Community discussions

MikroTik App
 
User avatar
paoloaga
Member Candidate
Member Candidate
Topic Author
Posts: 227
Joined: Tue Mar 08, 2011 2:52 am
Location: Lugano - Switzerland
Contact:

all CCR crashed

Wed Apr 01, 2015 4:53 am

I am writing from my mobile phone since I still didn't revive all my network. Suddenly, soon after 00:00 UTC (maybe between 00:00 and 00:15) all the CCR routers in my network crashed hard at the same time. The only way to make them working again is to physically disconnect power.

It happened on ~60 routers at the same time, various models, the only thing in common: they are all Ccr.

I read quickly online that an unexpected leap second caused troubles to various network equipments. I don't know yet if this is related.

Is there any info/advice to avoid it happening again? Our network is big and there are routers installed far apart.
 
User avatar
BartoszP
Forum Guru
Forum Guru
Posts: 2879
Joined: Mon Jun 16, 2014 1:13 pm
Location: Poland

Re: all CCR crashed

Wed Apr 01, 2015 9:04 am

It is the 1'st April's joke or IMHO there was an attack on your equipment.
I could not imagine that different CCR models, from different production batches, with different uptimes, with different power source, with ....... are crashing all at same time. There should be external reason.
 
User avatar
macgaiver
Forum Guru
Forum Guru
Posts: 1764
Joined: Wed May 18, 2005 5:57 pm
Location: Sol III, Sol system, Sector 001, Alpha Quadrant

Re: all CCR crashed

Wed Apr 01, 2015 9:44 am

Brace yourself
You do not have the required permissions to view the files attached to this post.
 
User avatar
paoloaga
Member Candidate
Member Candidate
Topic Author
Posts: 227
Joined: Tue Mar 08, 2011 2:52 am
Location: Lugano - Switzerland
Contact:

Re: all CCR crashed

Wed Apr 01, 2015 3:40 pm

It's not an april fool. It just happened in the wrong day of the year. Unfortunately I spent all the night back and forth all my nodes to restart the routers.
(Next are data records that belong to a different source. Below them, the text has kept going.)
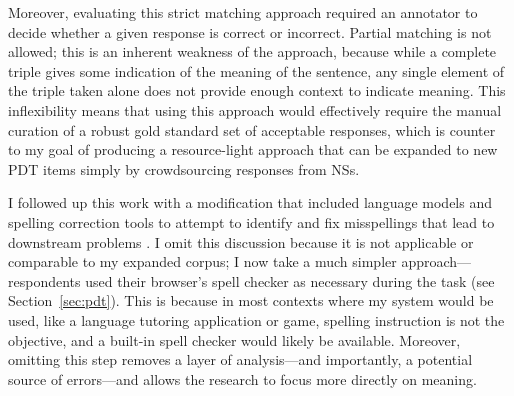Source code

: Moreover, evaluating this strict matching approach required an annotator to decide whether a given response is correct or incorrect. Partial matching is not allowed; this is an inherent weakness of the approach, because while a complete triple gives some indication of the meaning of the sentence, any single element of the triple taken alone does not provide enough context to indicate meaning. This inflexibility means that using this approach would effectively require the manual curation of a robust gold standard set of acceptable responses, which is counter to my goal of producing a resource-light approach that can be expanded to new PDT items simply by crowdsourcing responses from NSs.


I followed up this work with a modification that included language models and spelling correction tools to attempt to identify and fix misspellings that lead to downstream problems \citep{king:dickinson:14}. I omit this discussion because it is not applicable or comparable to my expanded corpus; I now take a much simpler approach---respondents used their browser's spell checker as necessary during the task (see Section~\ref{sec:pdt}). This is because in most contexts where my system would be used, like a language tutoring application or game, spelling instruction is not the objective, and a built-in spell checker would likely be available. Moreover, omitting this step removes a layer of analysis---and importantly, a potential source of errors---and allows the research to focus more directly on meaning.

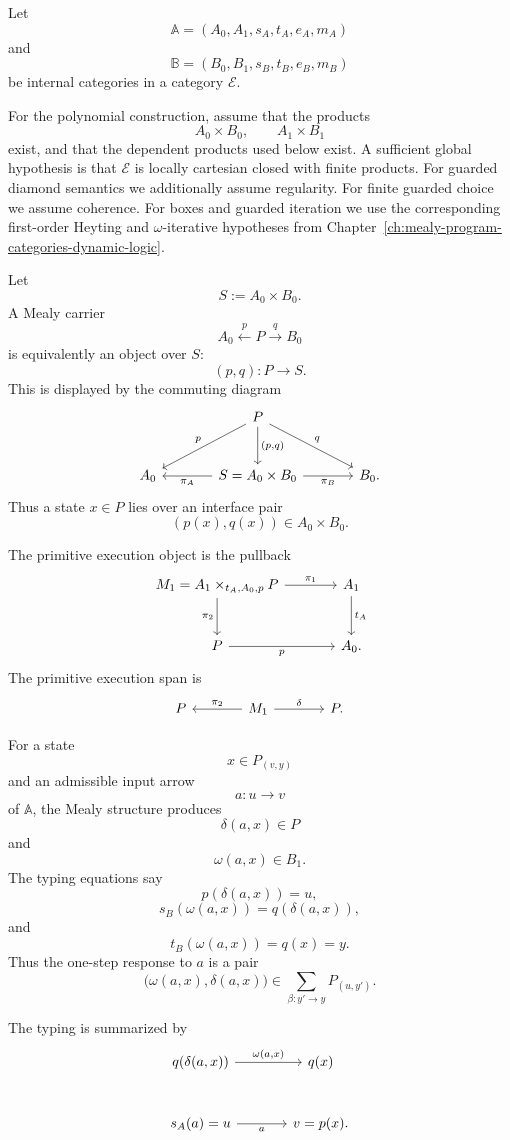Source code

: Let
\[
\mathbb A=(A_0,A_1,s_A,t_A,e_A,m_A)
\]
and
\[
\mathbb B=(B_0,B_1,s_B,t_B,e_B,m_B)
\]
be internal categories in a category \(\mathcal E\).

For the polynomial construction, assume that the products
\[
A_0\times B_0,
\qquad
A_1\times B_1
\]
exist, and that the dependent products used below exist. A sufficient
global hypothesis is that \(\mathcal E\) is locally cartesian closed with
finite products. For guarded diamond semantics we additionally assume
regularity. For finite guarded choice we assume coherence. For boxes and
guarded iteration we use the corresponding first-order Heyting and
\(\omega\)-iterative hypotheses from
Chapter~\ref{ch:mealy-program-categories-dynamic-logic}.

Let
\[
S:=A_0\times B_0.
\]
A Mealy carrier
\[
A_0\xleftarrow{p}P\xrightarrow{q}B_0
\]
is equivalently an object over \(S\):
\[
(p,q):P\to S.
\]
This is displayed by the commuting diagram
\[
\begin{tikzcd}[column sep=large,row sep=large]
&
P
  \arrow[dl, "p"']
  \arrow[dr, "q"]
  \arrow[d, "{(p,q)}"]
&
\\
A_0
&
S=A_0\times B_0
  \arrow[l, "\pi_A"]
  \arrow[r, "\pi_B"']
&
B_0 .
\end{tikzcd}
\]
Thus a state \(x\in P\) lies over an interface pair
\[
(p(x),q(x))\in A_0\times B_0.
\]

The primitive execution object is the pullback
\[
\begin{tikzcd}[column sep=large,row sep=large]
M_1=A_1\times_{t_A,A_0,p}P
  \arrow[r, "\pi_1"]
  \arrow[d, "\pi_2"']
&
A_1
  \arrow[d, "t_A"]
\\
P
  \arrow[r, "p"']
&
A_0 .
\end{tikzcd}
\]
The primitive execution span is
\[
\begin{tikzcd}[column sep=large]
P
&
M_1
  \arrow[l, "\pi_2"']
  \arrow[r, "\delta"]
&
P .
\end{tikzcd}
\]

For a state
\[
x\in P_{(v,y)}
\]
and an admissible input arrow
\[
a:u\to v
\]
of \(\mathbb A\), the Mealy structure produces
\[
\delta(a,x)\in P
\]
and
\[
\omega(a,x)\in B_1.
\]
The typing equations say
\[
p(\delta(a,x))=u,
\]
\[
s_B(\omega(a,x))=q(\delta(a,x)),
\]
and
\[
t_B(\omega(a,x))=q(x)=y.
\]
Thus the one-step response to \(a\) is a pair
\[
\bigl(\omega(a,x),\delta(a,x)\bigr)
\in
\sum_{\beta:y'\to y}P_{(u,y')}.
\]

The typing is summarized by
\[
\begin{tikzcd}[column sep=large,row sep=large]
q(\delta(a,x))
  \arrow[r, "{\omega(a,x)}"]
&
q(x)
\\
s_A(a)=u
  \arrow[r, "a"']
&
v=p(x) .
\end{tikzcd}
\]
I would exclude an attack because it would have been made starting from the ending nodes backwards in order to reach all the routers, and who did it would have known the exact topology of the network. This happened to exactly ALL the CCR at the same time.

If it was a DOS attack, anyway, it means that every CCR router is in danger and can be crashed anytime.
 
User avatar
paoloaga
Member Candidate
Member Candidate
Topic Author
Posts: 227
Joined: Tue Mar 08, 2011 2:52 am
Location: Lugano - Switzerland
Contact:

Re: all CCR crashed

Wed Apr 01, 2015 3:42 pm

Or it could be something caused by a bug in the IGP routing, (OSPF or BGP). It's the only thing all the router have in common.
 
User avatar
BartoszP
Forum Guru
Forum Guru
Posts: 2879
Joined: Mon Jun 16, 2014 1:13 pm
Location: Poland

Re: all CCR crashed

Wed Apr 01, 2015 4:27 pm

Yours CCRs could be hacked earlier and poisoned today.
 
User avatar
paoloaga
Member Candidate
Member Candidate
Topic Author
Posts: 227
Joined: Tue Mar 08, 2011 2:52 am
Location: Lugano - Switzerland
Contact:

Re: all CCR crashed

Wed Apr 01, 2015 4:40 pm

Yours CCRs could be hacked earlier and poisoned today.
It could be everything. If this happened only to me and nobody else, then it's either an attack directed to my network or something triggered by my setup.

All the other routers, which include RB1100 (various models), RB1200, RB2011 (various models), RB750, RB951, CRS (various models), Netmetal, Netbox, SXT, QRT were not affected. I may think this trouble is related to the TILE architecture.
 
lele
just joined
Posts: 18
Joined: Thu Apr 02, 2015 1:20 am

Re: all CCR crashed

Thu Apr 02, 2015 1:33 am

Since it has been mentioned, there *is* something weird concerning leap seconds that *could* be related.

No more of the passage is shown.